Meski demikian secara keseluruhan kontribusi Kopa bagi tim Prancis saat itu
begitu besar. Ia turut andil bagi 13 gol rekannya di lini depan Just Fontainer
yang kemudian menjadi top skor. Hal ini
kemudian membuat Kopa ditahbiskan sebagai pemain terbaik turnamen tersebut.
Kecemerlangan karir Kopa berbanding terbalik dengan kisah
masa kecil. Ia dilahirkan pada 13 Oktober 1931. Kakek dan neneknya adalah
imigran asal Krakow, Polandia yang hijrah ke Jerman, di mana orang tuanya lahir.
Bersama mereka hijrah ke Prancis setelah Perang Dunia I. Prancis
kemudian menjadi tanah kelahirannya. Pada usia 14 tahun ia mengikuti keluarganya
sebagai pekerja di tambang batubara. Ia kemudian kehilangan dua jarinya yang
membuatnya berhenti dari pekerjaan berisiko yang dijalaninya selama tiga tahun.

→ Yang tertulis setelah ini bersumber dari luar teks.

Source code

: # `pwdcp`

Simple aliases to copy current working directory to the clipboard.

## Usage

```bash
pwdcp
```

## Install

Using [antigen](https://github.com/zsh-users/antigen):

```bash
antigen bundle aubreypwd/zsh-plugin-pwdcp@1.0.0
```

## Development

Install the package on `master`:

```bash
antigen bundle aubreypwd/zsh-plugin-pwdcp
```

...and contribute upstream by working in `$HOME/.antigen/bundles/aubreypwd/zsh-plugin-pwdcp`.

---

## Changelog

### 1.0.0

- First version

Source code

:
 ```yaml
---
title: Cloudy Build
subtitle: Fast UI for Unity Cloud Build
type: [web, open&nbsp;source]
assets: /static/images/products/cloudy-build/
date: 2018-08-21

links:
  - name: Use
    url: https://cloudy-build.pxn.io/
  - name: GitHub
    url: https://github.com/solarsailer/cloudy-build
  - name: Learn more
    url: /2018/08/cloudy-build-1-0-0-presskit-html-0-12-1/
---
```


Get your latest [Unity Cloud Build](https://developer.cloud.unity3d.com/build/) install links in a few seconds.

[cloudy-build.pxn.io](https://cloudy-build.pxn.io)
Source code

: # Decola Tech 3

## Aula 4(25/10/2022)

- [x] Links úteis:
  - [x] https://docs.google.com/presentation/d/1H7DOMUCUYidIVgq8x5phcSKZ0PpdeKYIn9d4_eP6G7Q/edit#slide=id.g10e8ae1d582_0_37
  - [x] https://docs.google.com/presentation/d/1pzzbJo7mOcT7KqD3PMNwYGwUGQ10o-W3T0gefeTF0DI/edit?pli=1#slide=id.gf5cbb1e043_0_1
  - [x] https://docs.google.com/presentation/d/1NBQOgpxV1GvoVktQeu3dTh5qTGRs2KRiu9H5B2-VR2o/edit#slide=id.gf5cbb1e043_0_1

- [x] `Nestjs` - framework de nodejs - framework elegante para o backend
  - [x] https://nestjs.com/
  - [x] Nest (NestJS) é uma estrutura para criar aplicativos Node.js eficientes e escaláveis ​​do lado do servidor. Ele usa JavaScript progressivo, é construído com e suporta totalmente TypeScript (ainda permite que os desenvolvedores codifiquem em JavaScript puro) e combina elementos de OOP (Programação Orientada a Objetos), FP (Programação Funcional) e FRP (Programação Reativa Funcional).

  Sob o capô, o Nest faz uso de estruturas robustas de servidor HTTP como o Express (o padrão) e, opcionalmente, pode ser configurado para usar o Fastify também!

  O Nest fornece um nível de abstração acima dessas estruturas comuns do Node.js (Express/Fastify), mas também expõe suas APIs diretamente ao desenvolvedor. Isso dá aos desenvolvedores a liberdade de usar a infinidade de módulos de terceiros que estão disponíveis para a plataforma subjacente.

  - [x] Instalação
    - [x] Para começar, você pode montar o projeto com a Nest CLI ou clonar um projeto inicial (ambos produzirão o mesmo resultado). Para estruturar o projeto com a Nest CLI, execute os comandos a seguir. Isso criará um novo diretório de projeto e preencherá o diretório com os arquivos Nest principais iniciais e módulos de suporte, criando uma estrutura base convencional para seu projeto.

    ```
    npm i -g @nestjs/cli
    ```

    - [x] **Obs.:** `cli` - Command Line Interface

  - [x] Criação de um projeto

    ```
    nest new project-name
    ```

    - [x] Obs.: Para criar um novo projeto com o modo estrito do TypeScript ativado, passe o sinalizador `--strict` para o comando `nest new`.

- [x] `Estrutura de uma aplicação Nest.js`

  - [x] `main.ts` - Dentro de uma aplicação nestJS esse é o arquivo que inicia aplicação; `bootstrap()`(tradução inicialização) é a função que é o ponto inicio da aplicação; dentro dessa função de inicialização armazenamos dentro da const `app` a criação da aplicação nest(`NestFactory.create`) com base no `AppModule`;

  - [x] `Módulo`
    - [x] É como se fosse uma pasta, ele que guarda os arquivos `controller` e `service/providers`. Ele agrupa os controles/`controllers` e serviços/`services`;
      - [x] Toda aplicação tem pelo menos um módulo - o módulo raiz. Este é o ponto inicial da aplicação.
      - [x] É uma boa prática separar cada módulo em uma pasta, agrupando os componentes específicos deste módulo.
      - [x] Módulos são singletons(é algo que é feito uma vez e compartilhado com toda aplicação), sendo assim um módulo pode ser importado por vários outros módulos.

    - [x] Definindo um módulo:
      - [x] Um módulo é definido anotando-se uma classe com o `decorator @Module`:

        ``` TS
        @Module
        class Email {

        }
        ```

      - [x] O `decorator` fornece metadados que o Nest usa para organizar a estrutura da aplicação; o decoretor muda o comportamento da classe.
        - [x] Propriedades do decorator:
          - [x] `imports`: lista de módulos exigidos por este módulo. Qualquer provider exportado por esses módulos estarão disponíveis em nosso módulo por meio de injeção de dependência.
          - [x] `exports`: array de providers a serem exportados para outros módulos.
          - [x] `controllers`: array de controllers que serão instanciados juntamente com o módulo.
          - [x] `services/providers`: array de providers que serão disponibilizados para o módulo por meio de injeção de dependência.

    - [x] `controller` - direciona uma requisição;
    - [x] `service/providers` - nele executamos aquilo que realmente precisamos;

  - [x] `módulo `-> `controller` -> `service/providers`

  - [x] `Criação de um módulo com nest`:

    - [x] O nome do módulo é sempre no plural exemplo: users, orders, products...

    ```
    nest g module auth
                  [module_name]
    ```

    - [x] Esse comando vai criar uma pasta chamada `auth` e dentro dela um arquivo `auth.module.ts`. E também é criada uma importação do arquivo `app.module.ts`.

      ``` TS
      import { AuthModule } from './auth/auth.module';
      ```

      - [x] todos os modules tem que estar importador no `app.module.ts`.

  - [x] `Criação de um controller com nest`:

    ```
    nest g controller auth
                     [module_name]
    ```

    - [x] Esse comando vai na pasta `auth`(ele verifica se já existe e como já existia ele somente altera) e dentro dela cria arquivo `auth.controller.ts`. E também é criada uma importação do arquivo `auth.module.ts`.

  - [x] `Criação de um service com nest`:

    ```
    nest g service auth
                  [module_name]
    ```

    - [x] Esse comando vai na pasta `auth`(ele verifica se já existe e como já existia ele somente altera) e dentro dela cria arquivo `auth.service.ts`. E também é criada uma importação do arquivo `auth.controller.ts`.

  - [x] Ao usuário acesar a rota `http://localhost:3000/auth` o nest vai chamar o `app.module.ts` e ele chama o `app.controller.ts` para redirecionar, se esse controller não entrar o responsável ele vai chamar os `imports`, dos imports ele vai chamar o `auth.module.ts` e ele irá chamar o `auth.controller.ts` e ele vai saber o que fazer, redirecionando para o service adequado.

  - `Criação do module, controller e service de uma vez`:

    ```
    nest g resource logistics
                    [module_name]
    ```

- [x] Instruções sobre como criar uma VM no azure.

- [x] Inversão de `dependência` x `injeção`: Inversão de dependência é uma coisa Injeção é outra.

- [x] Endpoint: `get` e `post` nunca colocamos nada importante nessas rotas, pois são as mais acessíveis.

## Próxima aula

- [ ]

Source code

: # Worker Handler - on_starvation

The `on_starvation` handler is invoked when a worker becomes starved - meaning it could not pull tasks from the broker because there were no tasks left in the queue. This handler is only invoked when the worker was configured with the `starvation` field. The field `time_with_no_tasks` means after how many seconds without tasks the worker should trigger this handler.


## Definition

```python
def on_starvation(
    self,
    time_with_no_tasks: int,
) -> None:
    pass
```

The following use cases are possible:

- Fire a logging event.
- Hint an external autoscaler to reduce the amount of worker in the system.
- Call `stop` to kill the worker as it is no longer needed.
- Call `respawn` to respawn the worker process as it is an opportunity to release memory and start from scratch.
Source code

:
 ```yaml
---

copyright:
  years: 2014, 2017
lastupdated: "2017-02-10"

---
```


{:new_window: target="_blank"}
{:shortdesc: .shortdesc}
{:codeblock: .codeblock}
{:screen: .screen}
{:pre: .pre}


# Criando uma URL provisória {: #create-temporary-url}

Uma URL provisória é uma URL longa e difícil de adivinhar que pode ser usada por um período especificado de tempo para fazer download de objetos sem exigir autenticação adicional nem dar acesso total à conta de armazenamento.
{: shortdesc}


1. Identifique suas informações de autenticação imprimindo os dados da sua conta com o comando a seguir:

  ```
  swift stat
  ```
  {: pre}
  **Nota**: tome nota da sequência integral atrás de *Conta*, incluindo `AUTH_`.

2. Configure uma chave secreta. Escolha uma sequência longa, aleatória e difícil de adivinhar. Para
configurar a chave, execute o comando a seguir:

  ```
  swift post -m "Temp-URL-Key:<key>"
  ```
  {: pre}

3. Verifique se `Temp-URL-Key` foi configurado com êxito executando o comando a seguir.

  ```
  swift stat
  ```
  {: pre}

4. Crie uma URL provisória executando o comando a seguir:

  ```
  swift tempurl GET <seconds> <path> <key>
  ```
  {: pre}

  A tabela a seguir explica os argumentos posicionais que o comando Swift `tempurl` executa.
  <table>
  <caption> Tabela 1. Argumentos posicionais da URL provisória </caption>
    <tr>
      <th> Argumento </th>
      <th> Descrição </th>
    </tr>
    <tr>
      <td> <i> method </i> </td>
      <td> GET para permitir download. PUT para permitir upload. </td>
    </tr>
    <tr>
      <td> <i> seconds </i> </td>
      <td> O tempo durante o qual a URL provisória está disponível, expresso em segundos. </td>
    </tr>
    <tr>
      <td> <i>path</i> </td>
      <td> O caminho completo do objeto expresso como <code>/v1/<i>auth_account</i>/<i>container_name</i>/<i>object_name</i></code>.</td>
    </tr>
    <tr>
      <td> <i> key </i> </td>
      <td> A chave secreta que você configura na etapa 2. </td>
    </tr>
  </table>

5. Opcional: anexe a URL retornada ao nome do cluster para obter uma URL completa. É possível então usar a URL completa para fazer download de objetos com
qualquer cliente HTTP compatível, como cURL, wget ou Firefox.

Saat duduk di bangku sekolah teman-temannya cukup sulit
mengeja nama keluarganya. Nama belakangnya pun disingkat Kopa, kependekan dari Kopaszewski.
Setelah tiga tahun di Madrid, Kopa memutuskan kembali ke
Prancis utara, tempat dari mana ia berasal, meski klub ibu kota Spanyol itu
siap melipatgandakan gajinya. Alasannya ia tidak ingin kehilangan tempat di tim
nasional bila terus bermain di luar negeri.
Kembali ke Reims, ia berpasangan lagi dengan Fontaine, yang
kemudian dibeli Madrid untuk menggantikannya, merebut dua gelar pada 1960 dan
1962. Cedera dan beberapa persoalan dengan pihak manajemen menjadi hantu yang
mulai mengusik permainannya.
Ia masih bermain untuk Reims hingga 1967, membantu tim
tersebut kembali ke Divisi Utama setelah dua tahun di level dua. Setelah itu ia
memutuskan gantung sepatu dan fokus menjalankan bisnis pakaian olahraga.
Kopa menghabiskan masa tuanya di Korsika (bahasa Perancis: Corse; bahasa Korsika: Corsica),
pulau terbesar keempat di Laut Tengah yang berada di sebeleh tenggara Prancis. Ia
masih terus bermain bola setiap hari Minggu hingga usia tujuh puluhan.
Kepergian Kopa mendatangkan kesedihan bagi banyak pihak.
Real Madrid melalui sang presiden Florentino Perez seperti dilansir tribalfootball.com,
mengaku klub benar-benar kehilangan madridista sejati. Begitu
juga sang pelatih utama, Zidane yang melihat sosok Kopa jauh melebihi seorang
psepak bola. “Dia menunjukkan kami jalan sebagai pemain dan manusia,”ungkap Zidane
tentang Kopa yang beristrikan Christiane Bourrigault, adik dari rekan setimnya
di Angers.
Adieu Kopa..sampai
jumpa di keabadian!
Tulisan ini terbit pertama di Kompasiana 6 Maret 2017.